IN THE HIGH COURT OF SOUTH AFRICA

GAUTENG DIVISION, PRETORIA

 

Case No: A425/2016

(1)  REPORTABLE: YES/NO

(2)  OF INTEREST TO OTHERS JUDGES: YES/NO

(3)  REVISED: YES/NO

DATE: 21/10/24

 

In the matter between:

SIGABA MZIKHONA                                                          APPELLANT

 

and

 

THE STATE                                                                        RESPONDENT

 

APPEAL JUDGMENT

 

 

FRANCIS-SUBBIAH J:

[1]      This is an appeal against sentence of life imprisonment on a conviction of rape of a minor child imposed on the appellant by the regional court in Foschville. On the 16 March 2016 the appellant pleaded guilty on the charge of rape and housebreaking with intent to steal. Following a sentence of life imprisonment, the appellant acquired an automatic right to appeal his sentence in according with section 309(1)(a) of the criminal procedure act 51 of 1977. This is an appeal on sentence only.

 

[2]      Section 51(1) of the Criminal Law Amendment Act 105 of 1997 provides that:

 

"Notwithstanding any other law but subject to subsections (3) and (6), a regional court or a High Court shall sentence a person it has convicted of an offence referred to in Part I of Schedule 2, to imprisonment for life".

 

[3]      Part 1 of Schedule 2 of Act 105 of 1997 lists inter alia rape of a child under the age of 16, as one of the offences which attract a mandatory sentence of Life imprisonment.
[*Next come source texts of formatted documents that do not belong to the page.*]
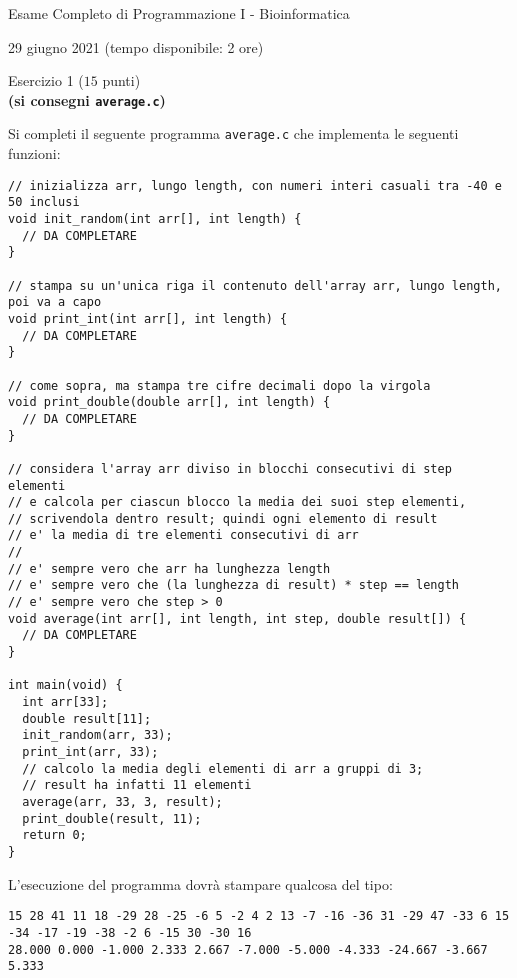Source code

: \documentclass[12pt]{article}
\begin{document}
\begin{center}{\LARGE Esame Completo di Programmazione I - Bioinformatica}\\
\begin{center}
  \large 29 giugno 2021 (tempo disponibile: 2 ore)
\end{center}
\end{center}

\vspace*{1ex}
\begin{center}{\Large Esercizio 1} ($15$ punti)\\
  \textbf{(si consegni \texttt{average.c})}
\end{center}
Si completi il seguente programma \texttt{average.c} che implementa le seguenti funzioni:

\begin{center}
\begin{lstlisting}[language=myC]
// inizializza arr, lungo length, con numeri interi casuali tra -40 e 50 inclusi
void init_random(int arr[], int length) {
  // DA COMPLETARE
}

// stampa su un'unica riga il contenuto dell'array arr, lungo length, poi va a capo
void print_int(int arr[], int length) {
  // DA COMPLETARE
}

// come sopra, ma stampa tre cifre decimali dopo la virgola
void print_double(double arr[], int length) {
  // DA COMPLETARE
}

// considera l'array arr diviso in blocchi consecutivi di step elementi
// e calcola per ciascun blocco la media dei suoi step elementi,
// scrivendola dentro result; quindi ogni elemento di result
// e' la media di tre elementi consecutivi di arr
//
// e' sempre vero che arr ha lunghezza length
// e' sempre vero che (la lunghezza di result) * step == length
// e' sempre vero che step > 0
void average(int arr[], int length, int step, double result[]) {
  // DA COMPLETARE
}

int main(void) {
  int arr[33];
  double result[11];
  init_random(arr, 33);
  print_int(arr, 33);
  // calcolo la media degli elementi di arr a gruppi di 3;
  // result ha infatti 11 elementi
  average(arr, 33, 3, result);
  print_double(result, 11);
  return 0;
}
\end{lstlisting}
\end{center}

\noindent
L'esecuzione del programma dovr\`a stampare qualcosa del tipo:

\begin{mdframed}[backgroundcolor=lightgrey] 
{\scriptsize\begin{verbatim}
15 28 41 11 18 -29 28 -25 -6 5 -2 4 2 13 -7 -16 -36 31 -29 47 -33 6 15 -34 -17 -19 -38 -2 6 -15 30 -30 16 
28.000 0.000 -1.000 2.333 2.667 -7.000 -5.000 -4.333 -24.667 -3.667 5.333 
\end{verbatim}}
\end{mdframed}
\end{document}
In terms of section 51(3) of Act 105 of 1997, a lesser sentence than the one prescribed may be imposed provided that substantial and compelling circumstances exists which justify the imposition of such a lesser sentence.

 

[4]      The court in those instances must note such substantial and compelling circumstances on the record of the proceedings and impose such lesser sentence as it deems fit. The Magistrate in sentencing requested both a victim impact report and the pre-sentence report that set out the personal circumstances of the appellant as well as the circumstances of the child victim. She took these personal circumstances into consideration when sentencing.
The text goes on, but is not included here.